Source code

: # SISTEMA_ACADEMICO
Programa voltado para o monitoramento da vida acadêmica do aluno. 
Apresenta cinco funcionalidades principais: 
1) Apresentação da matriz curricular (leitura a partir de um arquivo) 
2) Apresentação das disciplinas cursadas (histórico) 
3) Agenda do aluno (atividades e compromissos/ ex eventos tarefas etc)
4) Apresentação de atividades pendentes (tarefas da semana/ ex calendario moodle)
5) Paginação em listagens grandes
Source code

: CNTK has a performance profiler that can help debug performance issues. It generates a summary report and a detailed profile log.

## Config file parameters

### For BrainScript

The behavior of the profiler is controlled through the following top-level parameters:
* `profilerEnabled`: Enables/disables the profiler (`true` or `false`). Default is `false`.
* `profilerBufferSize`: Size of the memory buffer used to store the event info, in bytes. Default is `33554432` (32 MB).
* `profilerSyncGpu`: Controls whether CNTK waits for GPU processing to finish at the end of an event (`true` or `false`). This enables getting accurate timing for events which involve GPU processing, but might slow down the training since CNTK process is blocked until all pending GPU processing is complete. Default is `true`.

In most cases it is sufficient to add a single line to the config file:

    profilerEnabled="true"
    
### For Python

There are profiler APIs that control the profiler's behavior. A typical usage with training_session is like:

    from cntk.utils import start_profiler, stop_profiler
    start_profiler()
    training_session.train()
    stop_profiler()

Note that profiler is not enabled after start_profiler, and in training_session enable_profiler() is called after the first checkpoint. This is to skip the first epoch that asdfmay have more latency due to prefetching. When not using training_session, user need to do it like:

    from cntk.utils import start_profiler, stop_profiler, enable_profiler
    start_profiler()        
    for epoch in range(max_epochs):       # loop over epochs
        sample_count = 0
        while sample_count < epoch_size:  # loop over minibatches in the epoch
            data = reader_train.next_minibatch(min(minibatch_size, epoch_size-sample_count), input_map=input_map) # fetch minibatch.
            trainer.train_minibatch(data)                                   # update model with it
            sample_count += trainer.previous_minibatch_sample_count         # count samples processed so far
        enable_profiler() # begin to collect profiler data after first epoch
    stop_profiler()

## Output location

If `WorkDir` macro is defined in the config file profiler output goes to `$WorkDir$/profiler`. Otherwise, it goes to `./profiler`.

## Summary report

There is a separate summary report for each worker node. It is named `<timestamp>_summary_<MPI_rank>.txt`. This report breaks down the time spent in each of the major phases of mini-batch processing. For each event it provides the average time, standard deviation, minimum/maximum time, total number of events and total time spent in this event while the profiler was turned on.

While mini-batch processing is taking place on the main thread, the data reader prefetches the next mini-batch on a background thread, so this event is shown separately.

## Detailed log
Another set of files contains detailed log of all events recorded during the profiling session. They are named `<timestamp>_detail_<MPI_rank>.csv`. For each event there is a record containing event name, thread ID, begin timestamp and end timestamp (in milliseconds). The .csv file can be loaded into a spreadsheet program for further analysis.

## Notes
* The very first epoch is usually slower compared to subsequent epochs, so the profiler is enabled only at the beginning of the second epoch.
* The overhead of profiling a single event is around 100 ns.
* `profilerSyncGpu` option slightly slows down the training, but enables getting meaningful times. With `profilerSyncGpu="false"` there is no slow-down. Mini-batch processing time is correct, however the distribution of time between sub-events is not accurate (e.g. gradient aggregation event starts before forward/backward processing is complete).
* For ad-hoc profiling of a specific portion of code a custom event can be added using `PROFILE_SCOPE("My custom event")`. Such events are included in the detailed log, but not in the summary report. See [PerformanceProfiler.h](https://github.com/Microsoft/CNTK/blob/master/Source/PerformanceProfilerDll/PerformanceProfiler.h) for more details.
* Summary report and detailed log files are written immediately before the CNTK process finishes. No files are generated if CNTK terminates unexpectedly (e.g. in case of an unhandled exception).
———
Work order: Could you copy out every line in the material above that contains the string "named"?

Written answer:
There is a separate summary report for each worker node. It is named `<timestamp>_summary_<MPI_rank>.txt`. This report breaks down the time spent in each of the major phases of mini-batch processing. For each event it provides the average time, standard deviation, minimum/maximum time, total number of events and total time spent in this event while the profiler was turned on.
Another set of files contains detailed log of all events recorded during the profiling session. They are named `<timestamp>_detail_<MPI_rank>.csv`. For each event there is a record containing event name, thread ID, begin timestamp and end timestamp (in milliseconds). The .csv file can be loaded into a spreadsheet program for further analysis.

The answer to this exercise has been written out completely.